The company also announced it raised $100 million in a funding round, which valued it at $1 billion. The round saw participation from Peter Thiel’s Founders Fund, General Catalyst, Allen & Co., Long Journey Ventures, Valor Equity Partners, and the CIA-backed not-for-profit firm In-Q-Tel.
In an interview with the Wall Street Journal, Substrate co-founder and CEO James Proud – described by the outlet as a “protégé of investor Peter Thiel” – explained that the startup’s tool uses x-ray light to etch microscopic patterns onto silicon wafers – the process known as lithography.
“Our light source begins with radio-frequency cavities accelerating pulses of electrons using powerful electric fields. The electrons ride each successive wave, gaining energy and increasing their velocity to near the speed of light,” Substrate says on its website.
“To produce light, these charged, highly energetic electrons traverse a gauntlet of strong alternating magnetic fields, which force them to release their energy as bursts of brilliant, intense light. These bright pulses of light are transported and shaped by a succession of perfectly polished optics all the way to the silicon wafer.”
Costing less to develop than ASML’s most advanced machines, which are priced at more than $350 million, Proud said the results demonstrated by Substrate are comparable to those produced by ASML’s technology, meaning the company could slash the costs associated with advanced lithography.
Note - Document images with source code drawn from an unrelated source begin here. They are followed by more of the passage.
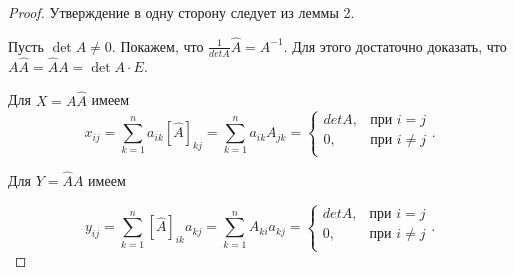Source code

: \begin{proof}
    Утверждение в одну сторону следует из леммы 2.

    \bigskip
    Пусть $\det A \neq 0$. Покажем, что $\frac{1}{detA} \widehat{A} = A^{-1}$.
    Для этого достаточно доказать, что $A \widehat{A} = \widehat{A} A = \det A \cdot E$.

    Для $X = A \widehat{A}$ имеем
    \begin{equation*}
        x_{ij} = \sum_{k = 1}^n a_{ik} [\widehat{A}]_{kj} = \sum_{k = 1}^n a_{ik} A_{jk} = \begin{cases}
            detA, &\text{при }  i = j\\
            0, &\text{при } i \neq j \\
        \end{cases}
    .\end{equation*}

    Для $Y = \widehat{A} A$ имеем

    \begin{equation*}
        y_{ij} = \sum_{k = 1}^n [\widehat{A}]_{ik} a_{kj} = \sum_{k = 1}^n A_{ki} a_{kj} = \begin{cases}
            detA, &\text{при }  i = j \\
            0, &\text{при } i \neq j \\
        \end{cases}
    .\end{equation*}
\end{proof}
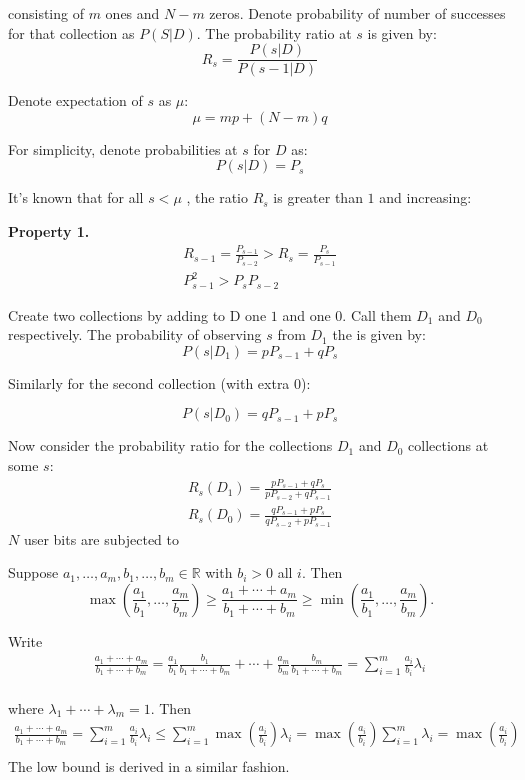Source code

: \documentclass[11pt]{article}
\newcommand{\R}{\mathbb{R}}
\begin{document}
consisting of $m$ ones and $N-m$ zeros.  Denote probability of number of successes for that collection as $P(S|D)$.
The probability ratio at $s$  is given by:
\[ R_s = \frac{P(s|D)}{P(s-1|D)} \] 

Denote expectation of $s$ as $\mu$:
\[ \mu = mp + (N-m)q \]

For simplicity, denote probabilities at $s$ for $D$ as:
\[ P(s|D) = P_{s} \]

It's known that for all $s < \mu$ , the ratio $R_s$ is greater than $1$ and increasing:

\textbf{Property 1.}
\begin{align}
R_{s-1} = \frac{P_{s-1}}{P_{s-2}} > R_s  = \frac{P_{s}}{P_{s-1}} \\
P^2_{s-1} > P_sP_{s-2} 
\end{align}

Create two collections by adding to D one $1$ and one $0$.  Call them $D_1$ and $D_0$ respectively. The probability of observing $s$ from $D_1$ the is given by:
\[ P(s | D_1) = pP_{s-1} + qP_s \]

Similarly for the second collection (with extra 0):

\[ P(s | D_0) = qP_{s-1} + pP_s \]

Now consider the probability ratio for the collections $D_1$ and $D_0$ collections at some $s$:
\begin{align}
R_s(D_1) = \frac{ pP_{s-1} + qP_s }{pP_{s-2} + qP_{s-1}} \\
R_s(D_0) = \frac{ qP_{s-1} + pP_s }{qP_{s-2} + pP_{s-1}}
\end{align}
 $N$ user bits are subjected to  


\begin{lem} \label{lem:rsbound}
Suppose $a_1,\dots,a_m,b_1,\dots,b_m \in \R$ with $b_i > 0$ all $i$.
Then 
\[ \max\left(\frac{a_1}{b_1},\dots,\frac{a_m}{b_m}\right) \geq  \frac{a_1 + \cdots + a_m}{b_1 + \cdots + b_m} \geq \min \left(\frac{a_1}{b_1},\dots,\frac{a_m}{b_m}\right). \]
\end{lem}
\begin{pf}
Write
 \begin{align*}
  \frac{a_1 + \cdots + a_m}{b_1 + \cdots + b_m}
= \frac{a_1}{b_1}\frac{b_1}{b_1+\cdots+b_m} +
\cdots + \frac{a_m}{b_m}\frac{b_m}{b_1+\cdots+b_m} = \sum_{i=1}^m \frac{a_i}{b_i} \lambda_i  \\ 
\end{align*}

where $\lambda_1 + \cdots + \lambda_m = 1$.  Then
 \begin{align*}
  \frac{a_1 + \cdots + a_m}{b_1 + \cdots + b_m} = \sum_{i=1}^m \frac{a_i}{b_i} \lambda_i  \leq  \sum_{i=1}^m \max \left ( \frac{a_i}{b_i} \right ) \lambda_i  = \max \left ( \frac{a_i}{b_i} \right ) \sum_{i=1}^m \lambda_i = \max \left ( \frac{a_i}{b_i} \right ) \\ 
\end{align*}
The low bound is derived in a similar fashion. 
\end{pf}
\end{document}
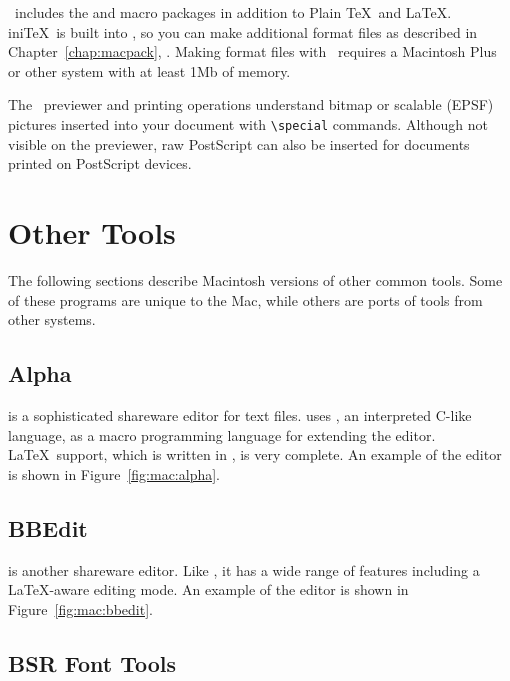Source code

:\Textures\ includes the  and  macro
packages in addition to Plain \TeX\ and \LaTeX.  ini\TeX\ is built into
\Textures, so you can make additional format files as described in
Chapter~\ref{chap:macpack}, \textit{}.  Making format files
with \Textures\ requires a Macintosh Plus or other system with at least
1Mb of memory.

The \Textures\ previewer and printing operations understand bitmap or
scalable (EPSF) pictures inserted into your document with
\verb|\special| commands.  Although not visible on the previewer, raw
PostScript can also be inserted for documents printed on PostScript
devices.

\section{Other Tools}

The following sections describe Macintosh versions of other common
tools.  Some of these programs are unique to the Mac, while others
are ports of tools from other systems.

\subsection{Alpha}

 is a sophisticated shareware editor for text files.
 uses , an interpreted C-like
language, as a macro programming language for extending the editor.
\LaTeX\ support, which is written in , is very complete.  
An example of the  editor is shown in 
Figure~\ref{fig:mac:alpha}.


\subsection{BBEdit}

 is another shareware editor.  Like ,
it has a wide range of features including a \LaTeX-aware editing
mode.
An example of the  editor is shown in 
Figure~\ref{fig:mac:bbedit}.


\newpage
\subsection{BSR Font Tools}
\label{sec:bsrtools}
However, instead of supplying machines to chip manufacturers like ASML does, Proud said Substrate wants to establish its own network of semiconductor fabs that would be equipped with its own lithography machines. The company is aiming to be mass-producing chips by 2028 and reducing the cost of building fabs to “single-digit billions.”
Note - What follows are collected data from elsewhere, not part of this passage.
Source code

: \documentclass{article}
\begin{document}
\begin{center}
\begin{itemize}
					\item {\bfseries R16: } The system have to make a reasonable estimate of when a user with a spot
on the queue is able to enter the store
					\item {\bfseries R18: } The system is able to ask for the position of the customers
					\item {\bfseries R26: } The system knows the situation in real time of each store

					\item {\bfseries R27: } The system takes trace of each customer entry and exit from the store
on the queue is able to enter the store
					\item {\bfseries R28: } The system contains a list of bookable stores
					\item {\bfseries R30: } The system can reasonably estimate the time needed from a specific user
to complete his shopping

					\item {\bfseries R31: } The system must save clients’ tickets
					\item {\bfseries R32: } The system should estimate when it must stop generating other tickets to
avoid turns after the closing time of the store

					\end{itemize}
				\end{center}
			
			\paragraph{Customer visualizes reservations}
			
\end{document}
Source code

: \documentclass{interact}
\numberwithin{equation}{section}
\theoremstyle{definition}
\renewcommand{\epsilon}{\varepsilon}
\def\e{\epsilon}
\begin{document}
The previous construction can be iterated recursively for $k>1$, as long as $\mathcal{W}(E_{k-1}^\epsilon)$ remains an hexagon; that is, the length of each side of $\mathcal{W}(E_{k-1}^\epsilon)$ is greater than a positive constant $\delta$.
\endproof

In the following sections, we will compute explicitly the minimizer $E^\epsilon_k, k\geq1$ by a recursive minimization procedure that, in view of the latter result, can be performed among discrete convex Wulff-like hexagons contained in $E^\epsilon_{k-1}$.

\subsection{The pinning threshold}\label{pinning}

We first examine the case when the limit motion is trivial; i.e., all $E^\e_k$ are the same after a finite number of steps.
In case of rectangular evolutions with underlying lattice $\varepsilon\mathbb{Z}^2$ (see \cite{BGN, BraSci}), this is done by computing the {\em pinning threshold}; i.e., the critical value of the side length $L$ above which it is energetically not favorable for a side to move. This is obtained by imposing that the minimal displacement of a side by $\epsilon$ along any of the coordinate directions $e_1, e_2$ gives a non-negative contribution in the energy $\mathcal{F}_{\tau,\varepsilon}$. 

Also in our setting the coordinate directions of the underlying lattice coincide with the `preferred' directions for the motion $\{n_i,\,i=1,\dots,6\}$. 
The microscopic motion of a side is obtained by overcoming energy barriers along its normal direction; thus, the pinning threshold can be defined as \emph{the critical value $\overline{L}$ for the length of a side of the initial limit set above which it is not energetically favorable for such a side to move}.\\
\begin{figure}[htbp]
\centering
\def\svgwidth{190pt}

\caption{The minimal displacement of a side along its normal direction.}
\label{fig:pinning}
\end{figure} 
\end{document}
At present, San Francisco-based Substrate has around 50 employees who have previously worked at companies including IBM, TSMC, Google, Applied Materials, and national laboratories.
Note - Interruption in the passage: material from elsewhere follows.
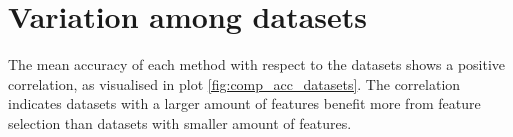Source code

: 
\section{Variation among datasets}
\label{Variation_among_datasets}

The mean accuracy of each method with respect to the datasets shows a positive correlation, as visualised in plot \ref{fig:comp_acc_datasets}. The correlation indicates datasets with a larger amount of features benefit more from feature selection than datasets with smaller amount of features.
Based in Eindhoven, the Netherlands, ASML is currently the sole global supplier of extreme ultraviolet lithography (EUV) photolithography machines, needed to make the most advanced 3nm and 5nm chips. The company has more than 40,000 workers.
Substrate is not the only group that has sought to challenge ASML by developing more cost-efficient or alternative approaches to lithography technology.
In August 2024, Japanese scientists published a simplified lithography method that used smaller EUV light sources and only required two mirrors instead of the traditional six, a technique that they claim consumes less than one-tenth the power of conventional EUV lithography machines.
That same year, Canon shipped its first nanoprint lithography machine to the Texas Institute for Electronics (TIE), touting the FPA-1200NZ2C tool as a low-cost alternative to ASML’s ultraviolet (EUV) and deep ultraviolet (DUV) photolithography technology. While the price of Canon’s machine was not made public, CEO Fujio Mitarai said the price would be “one digit less than ASML’s EUVs.”
Meanwhile, in the UK, the University of Southampton has opened the first electron-beam (e-beam) lithography facility in Europe. This technique uses a focused beam of electrons to create patterns in materials that are too small to fabricate with conventional photolithography.